■ EXERCISE PROMPT ■
Every line of the records below from the line with "- **Nhà cung" up to and including the line with "- **Desktop**: cài" must be reproduced exactly, and no line outside that range.

■ INFORMATION SUPPLIED ■
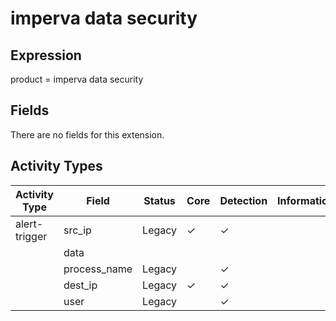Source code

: imperva data  security
======================

Expression
----------

product = imperva data  security

Fields
------

There are no fields for this extension.

Activity Types
--------------

| Activity Type | Field        | Status | Core     | Detection | Informational |
| ------------- | ------------ | ------ | -------- | --------- | ------------- |
| alert-trigger | src_ip       | Legacy | &#10003; | &#10003;  |               |
|               | data         |        |          |           |               |
|               | process_name | Legacy |          | &#10003;  |               |
|               | dest_ip      | Legacy | &#10003; | &#10003;  |               |
|               | user         | Legacy |          | &#10003;  |               |

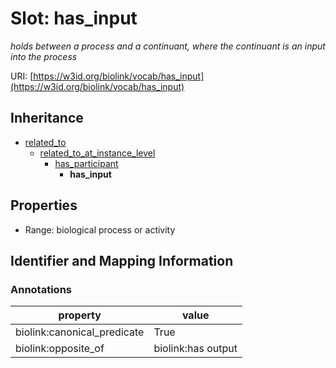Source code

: # Slot: has_input
_holds between a process and a continuant, where the continuant is an input into the process_


URI: [https://w3id.org/biolink/vocab/has_input](https://w3id.org/biolink/vocab/has_input)




## Inheritance

* [related_to](related_to.md)
    * [related_to_at_instance_level](related_to_at_instance_level.md)
        * [has_participant](has_participant.md)
            * **has_input**



## Properties

 * Range: biological process or activity



## Identifier and Mapping Information





### Annotations

| property | value |
| --- | --- |
| biolink:canonical_predicate | True |
| biolink:opposite_of | biolink:has output |


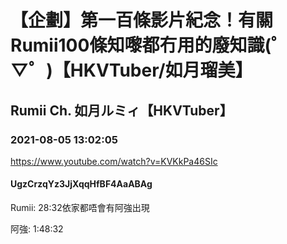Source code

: # 【企劃】第一百條影片紀念！有關Rumii100條知嚟都冇用的廢知識(゜▽゜)【HKVTuber/如月瑠美】

## Rumii Ch. 如月ルミィ【HKVTuber】

### 2021-08-05 13:02:05

https://www.youtube.com/watch?v=KVKkPa46SIc

#### UgzCrzqYz3JjXqqHfBF4AaABAg

Rumii: 28:32依家都唔會有阿強出現

阿強: 1:48:32

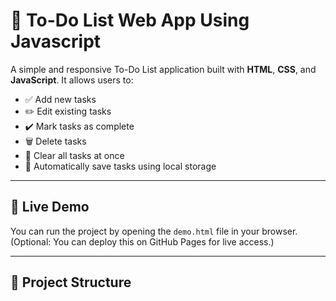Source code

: # 📝 To-Do List Web App Using Javascript

A simple and responsive To-Do List application built with **HTML**, **CSS**, and **JavaScript**. It allows users to:

- ✅ Add new tasks
- ✏️ Edit existing tasks
- ✔️ Mark tasks as complete
- 🗑️ Delete tasks
- 🧹 Clear all tasks at once
- 💾 Automatically save tasks using local storage

---

## 🚀 Live Demo

You can run the project by opening the `demo.html` file in your browser.  
(Optional: You can deploy this on GitHub Pages for live access.)

---

## 📂 Project Structure

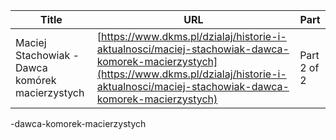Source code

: | **Title**       | **URL**           | **Part**              |
|-----------------|-------------------|-----------------------|
| Maciej Stachowiak - Dawca komórek macierzystych         | [https://www.dkms.pl/dzialaj/historie-i-aktualnosci/maciej-stachowiak-dawca-komorek-macierzystych](https://www.dkms.pl/dzialaj/historie-i-aktualnosci/maciej-stachowiak-dawca-komorek-macierzystych)    | Part 2 of 2          |

-dawca-komorek-macierzystych
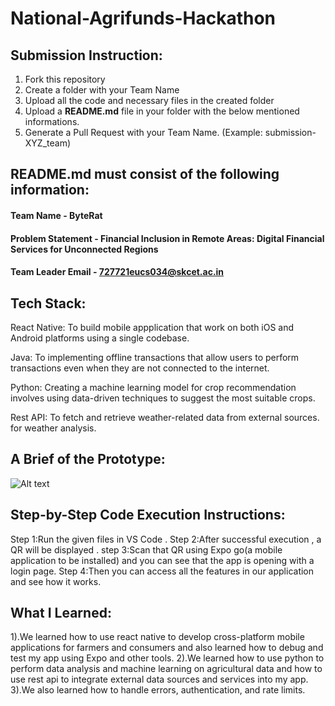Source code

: # National-Agrifunds-Hackathon

## Submission Instruction:
  1. Fork this repository
  2. Create a folder with your Team Name
  3. Upload all the code and necessary files in the created folder
  4. Upload a **README.md** file in your folder with the below mentioned informations.
  5. Generate a Pull Request with your Team Name. (Example: submission-XYZ_team)

## README.md must consist of the following information:

#### Team Name - ByteRat
#### Problem Statement - Financial Inclusion in Remote Areas: Digital Financial Services for Unconnected Regions
#### Team Leader Email - 727721eucs034@skcet.ac.in

## Tech Stack: 
React Native: To build mobile appplication that work on both iOS and Android platforms using a single codebase.

Java: To implementing offline transactions that allow users to perform transactions even when they are not connected to the internet.

Python: Creating a machine learning model for crop recommendation involves using data-driven techniques to suggest the most suitable crops.

Rest API:  To fetch and retrieve weather-related data from external sources. for weather analysis.

## A Brief of the Prototype:
  <img src="https://res.cloudinary.com/ddlw9iej1/image/upload/v1693115914/usecase_shrpje.jpg" alt="Alt text" title="Optional title">
   
## Step-by-Step Code Execution Instructions:
  Step 1:Run the given files in VS Code . 
  Step 2:After successful execution , a QR will be displayed .
  step 3:Scan that QR using Expo go(a mobile application to be installed) and you can see that the app is opening with a login page.
  Step 4:Then you can access all the features in our application and see how it works.
  
## What I Learned:
   1).We learned how to use react native to develop cross-platform mobile applications for farmers and consumers and also learned how to debug and test my app using Expo and other tools.
   2).We learned how to use python to perform data analysis and machine learning on agricultural data and how to use rest api to integrate external data sources and services into my app.
   3).We also learned how to handle errors, authentication, and rate limits.
   
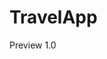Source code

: # TravelApp

Preview 1.0

[](https://github.com/IosTanirbergen/TravelApp/blob/UpdatedData/Preview/Preview%201.0.png)
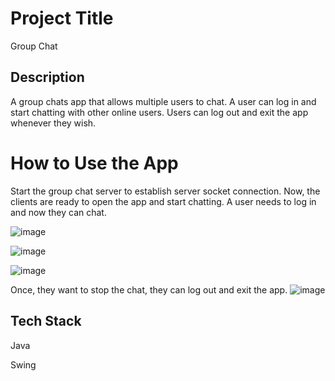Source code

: # Project Title

Group Chat

## Description

A group chats app that allows multiple users to chat. A user can log in and start chatting with other online users. Users can log out and exit the app whenever they wish.

# How to Use the App

Start the group chat server to establish server socket connection. Now, the clients are ready to open the app and start chatting. A user needs to log in and now they can chat.

![image](https://user-images.githubusercontent.com/26858784/200047288-7bc20174-7d7e-468c-8145-e40f6ad7245f.png)

![image](https://user-images.githubusercontent.com/26858784/200047337-1aa733fa-7467-4d2f-bc41-cfab0a48446f.png)

![image](https://user-images.githubusercontent.com/26858784/200047404-700dba32-a26b-4b95-88d6-fc82b63db5c2.png)

Once, they want to stop the chat, they can log out and exit the app.
![image](https://user-images.githubusercontent.com/26858784/200047498-2ea40fc1-ebbe-44d2-8af3-4ae7deee6842.png)

## Tech Stack

Java

Swing




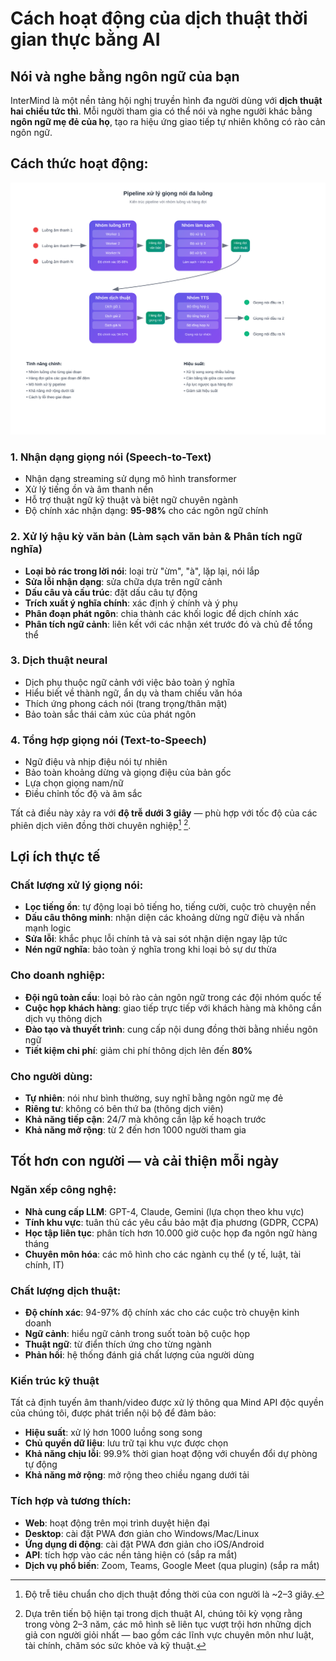 # Cách hoạt động của dịch thuật thời gian thực bằng AI

## Nói và nghe bằng ngôn ngữ của bạn

InterMind là một nền tảng hội nghị truyền hình đa người dùng với **dịch thuật hai chiều tức thì**. Mỗi người tham gia có thể nói và nghe người khác bằng **ngôn ngữ mẹ đẻ của họ**, tạo ra hiệu ứng giao tiếp tự nhiên không có rào cản ngôn ngữ.

## Cách thức hoạt động:

<!-- :::details Show diagram of AI translation process
::: -->

![](./interpretating.svg)

### 1. **Nhận dạng giọng nói (Speech-to-Text)**

- Nhận dạng streaming sử dụng mô hình transformer
- Xử lý tiếng ồn và âm thanh nền
- Hỗ trợ thuật ngữ kỹ thuật và biệt ngữ chuyên ngành
- Độ chính xác nhận dạng: **95-98%** cho các ngôn ngữ chính

### 2. **Xử lý hậu kỳ văn bản (Làm sạch văn bản & Phân tích ngữ nghĩa)**

- **Loại bỏ rác trong lời nói**: loại trừ "ừm", "à", lặp lại, nói lắp
- **Sửa lỗi nhận dạng**: sửa chữa dựa trên ngữ cảnh
- **Dấu câu và cấu trúc**: đặt dấu câu tự động
- **Trích xuất ý nghĩa chính**: xác định ý chính và ý phụ
- **Phân đoạn phát ngôn**: chia thành các khối logic để dịch chính xác
- **Phân tích ngữ cảnh**: liên kết với các nhận xét trước đó và chủ đề tổng thể

### 3. **Dịch thuật neural**

- Dịch phụ thuộc ngữ cảnh với việc bảo toàn ý nghĩa
- Hiểu biết về thành ngữ, ẩn dụ và tham chiếu văn hóa
- Thích ứng phong cách nói (trang trọng/thân mật)
- Bảo toàn sắc thái cảm xúc của phát ngôn

### 4. **Tổng hợp giọng nói (Text-to-Speech)**

- Ngữ điệu và nhịp điệu nói tự nhiên
- Bảo toàn khoảng dừng và giọng điệu của bản gốc
- Lựa chọn giọng nam/nữ
- Điều chỉnh tốc độ và âm sắc

Tất cả điều này xảy ra với **độ trễ dưới 3 giây** — phù hợp với tốc độ của các phiên dịch viên đồng thời chuyên nghiệp[^1] [^2].

## Lợi ích thực tế

### Chất lượng xử lý giọng nói:

- **Lọc tiếng ồn**: tự động loại bỏ tiếng ho, tiếng cười, cuộc trò chuyện nền
- **Dấu câu thông minh**: nhận diện các khoảng dừng ngữ điệu và nhấn mạnh logic
- **Sửa lỗi**: khắc phục lỗi chính tả và sai sót nhận diện ngay lập tức
- **Nén ngữ nghĩa**: bảo toàn ý nghĩa trong khi loại bỏ sự dư thừa

### Cho doanh nghiệp:

- **Đội ngũ toàn cầu**: loại bỏ rào cản ngôn ngữ trong các đội nhóm quốc tế
- **Cuộc họp khách hàng**: giao tiếp trực tiếp với khách hàng mà không cần dịch vụ thông dịch
- **Đào tạo và thuyết trình**: cung cấp nội dung đồng thời bằng nhiều ngôn ngữ
- **Tiết kiệm chi phí**: giảm chi phí thông dịch lên đến **80%**

### Cho người dùng:

- **Tự nhiên**: nói như bình thường, suy nghĩ bằng ngôn ngữ mẹ đẻ
- **Riêng tư**: không có bên thứ ba (thông dịch viên)
- **Khả năng tiếp cận**: 24/7 mà không cần lập kế hoạch trước
- **Khả năng mở rộng**: từ 2 đến hơn 1000 người tham gia

## Tốt hơn con người — và cải thiện mỗi ngày

### Ngăn xếp công nghệ:

- **Nhà cung cấp LLM**: GPT-4, Claude, Gemini (lựa chọn theo khu vực)
- **Tính khu vực**: tuân thủ các yêu cầu bảo mật địa phương (GDPR, CCPA)
- **Học tập liên tục**: phân tích hơn 10.000 giờ cuộc họp đa ngôn ngữ hàng tháng
- **Chuyên môn hóa**: các mô hình cho các ngành cụ thể (y tế, luật, tài chính, IT)

### Chất lượng dịch thuật:

- **Độ chính xác**: 94-97% độ chính xác cho các cuộc trò chuyện kinh doanh
- **Ngữ cảnh**: hiểu ngữ cảnh trong suốt toàn bộ cuộc họp
- **Thuật ngữ**: từ điển thích ứng cho từng ngành
- **Phản hồi**: hệ thống đánh giá chất lượng của người dùng

### Kiến trúc kỹ thuật

Tất cả định tuyến âm thanh/video được xử lý thông qua Mind API độc quyền của chúng tôi, được phát triển nội bộ để đảm bảo:

- **Hiệu suất**: xử lý hơn 1000 luồng song song
- **Chủ quyền dữ liệu**: lưu trữ tại khu vực được chọn
- **Khả năng chịu lỗi**: 99.9% thời gian hoạt động với chuyển đổi dự phòng tự động
- **Khả năng mở rộng**: mở rộng theo chiều ngang dưới tải

### Tích hợp và tương thích:

- **Web**: hoạt động trên mọi trình duyệt hiện đại
- **Desktop**: cài đặt PWA đơn giản cho Windows/Mac/Linux
- **Ứng dụng di động**: cài đặt PWA đơn giản cho iOS/Android
- **API**: tích hợp vào các nền tảng hiện có (sắp ra mắt)
- **Dịch vụ phổ biến**: Zoom, Teams, Google Meet (qua plugin) (sắp ra mắt)

[^1]: Độ trễ tiêu chuẩn cho dịch thuật đồng thời của con người là ~2–3 giây.

[^2]: Dựa trên tiến bộ hiện tại trong dịch thuật AI, chúng tôi kỳ vọng rằng trong vòng 2–3 năm, các mô hình sẽ liên tục vượt trội hơn những dịch giả con người giỏi nhất — bao gồm các lĩnh vực chuyên môn như luật, tài chính, chăm sóc sức khỏe và kỹ thuật.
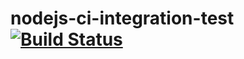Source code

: # nodejs-ci-integration-test[![Build Status](https://travis-ci.org/gavin-s/nodejs-ci-integration-test.svg?branch=master)](https://travis-ci.org/gavin-s/nodejs-ci-integration-test)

■ EXERCISE RESULT ■
- **Nhà cung cấp LLM**: GPT-4, Claude, Gemini (lựa chọn theo khu vực)
- **Tính khu vực**: tuân thủ các yêu cầu bảo mật địa phương (GDPR, CCPA)
- **Học tập liên tục**: phân tích hơn 10.000 giờ cuộc họp đa ngôn ngữ hàng tháng
- **Chuyên môn hóa**: các mô hình cho các ngành cụ thể (y tế, luật, tài chính, IT)

### Chất lượng dịch thuật:

- **Độ chính xác**: 94-97% độ chính xác cho các cuộc trò chuyện kinh doanh
- **Ngữ cảnh**: hiểu ngữ cảnh trong suốt toàn bộ cuộc họp
- **Thuật ngữ**: từ điển thích ứng cho từng ngành
- **Phản hồi**: hệ thống đánh giá chất lượng của người dùng

### Kiến trúc kỹ thuật

Tất cả định tuyến âm thanh/video được xử lý thông qua Mind API độc quyền của chúng tôi, được phát triển nội bộ để đảm bảo:

- **Hiệu suất**: xử lý hơn 1000 luồng song song
- **Chủ quyền dữ liệu**: lưu trữ tại khu vực được chọn
- **Khả năng chịu lỗi**: 99.9% thời gian hoạt động với chuyển đổi dự phòng tự động
- **Khả năng mở rộng**: mở rộng theo chiều ngang dưới tải

### Tích hợp và tương thích:

- **Web**: hoạt động trên mọi trình duyệt hiện đại
- **Desktop**: cài đặt PWA đơn giản cho Windows/Mac/Linux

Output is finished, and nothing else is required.